Вы деликатно просили меня сказать Вам правду. Извольте, вот она — я излил Вам свое сердце, надеясь тронуть Ваше. Примите уверения в моей давней и неизменной привязанности.

О. МАКЕ

Что касается каких-то «тайных счетов», о которых Вам говорил Ваш отец, не верьте этому. Он и сам никогда в это не верил».

Дюма-отец был похоронен в декабре 1870 года в Невильле-Поле, на расстоянии километра от Дьеппа. Директор Жимназ Монтиньи, также укрывшийся в Пюи, произнес надгробное слово от имени друзей. Когда война кончилась, Дюма-сын перевез останки в Вилле-Коттре. На похороны приехали барон Тейлор, Эдмон Абу, Мейсонье, сестры Броан, Го и даже Маке. Могила была вырыта рядом с могилами генерала Дюма и Мари-Луизы Лабурэ [178] .

После всех речей несколько слов сказал Дюма-сын: «Мой отец всегда хотел покоиться здесь. Здесь у него остались друзья, воспоминания, и это его воспоминания и его друзья встретили меня здесь вчера вечером, когда столько преданных рук тянулось к гробу, чтобы сменить носильщиков и самим отнести в церковь тело их великого друга… Я хотел бы, чтобы эта церемония была не столько скорбной, сколько праздничной, не столько похоронами, сколько воскрешением…»

178

На четвертой надгробной плите теперь можно прочесть: «Жаннина д'Отерив, урожденная Александр-Дюма (1867–1943)».
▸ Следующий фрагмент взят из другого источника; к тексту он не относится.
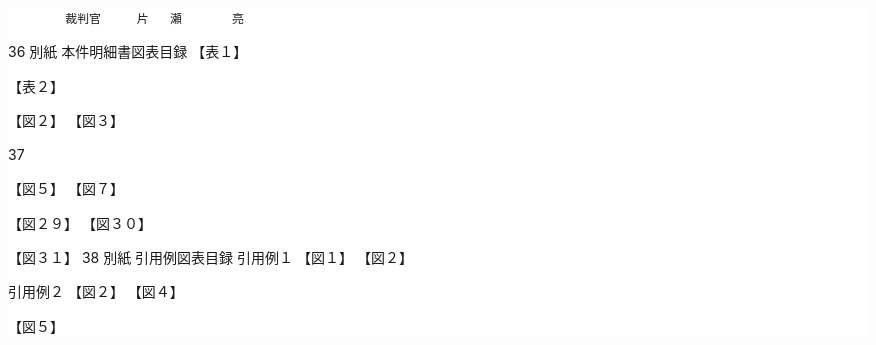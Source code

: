             裁判官     片   瀬       亮 
 36 
別紙 
本件明細書図表目録 
【表１】 
 
 
 
 
 
 
 
【表２】 
 
 
 
 
 
 
 
 
【図２】            【図３】 
 
 
 
 
 
 
 37 
 
【図５】              【図７】 
 
 
 
 
 
 
【図２９】             【図３０】 
 
 
 
 
 
 
【図３１】 
 38 
別紙 
引用例図表目録 
引用例１ 
【図１】               【図２】 
 
 
 
 
 
 
 
引用例２ 
【図２】               【図４】 
 
 
 
 
【図５】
Какая удивительная смесь людей и событий: нормандский маркиз, черная рабыня, трактирщик из Валуа, швед, помешанный на театре, помощник начальника канцелярии — знаток литературы, учитель, интересующийся историей, романтическая эпоха, демократическая пресса… И все это вместе дало жизнь величайшему рассказчику всех времен и народов.

Часть девятая

БОГ-СЫН

Приобщил ли ты Дюма-сына к культу искусства? Если это так, то ты великий волшебник.

ГЮСТАВ ФЛОБЕР, Письмо к Фейдо.

Старого бога-сатира не стало. На его месте публика увидела благородного и столь же могучего человека, который унаследовал его славу. В сознании народа «Три мушкетера» были почти неотделимы от «Дамы с камелиями». Апофеоз отца стал апофеозом сына: он пользовался огромным престижем. Война 1870–1871 годов и разгром Франции разожгли гнев моралиста и дали ему новую пищу. Как Ренан, он станет теперь объяснять поражение упадком нравов. В своих пьесах он будет клеймить пороки времени, а в своих эссе предлагать от них лекарство. Он станет светским национальным пророком.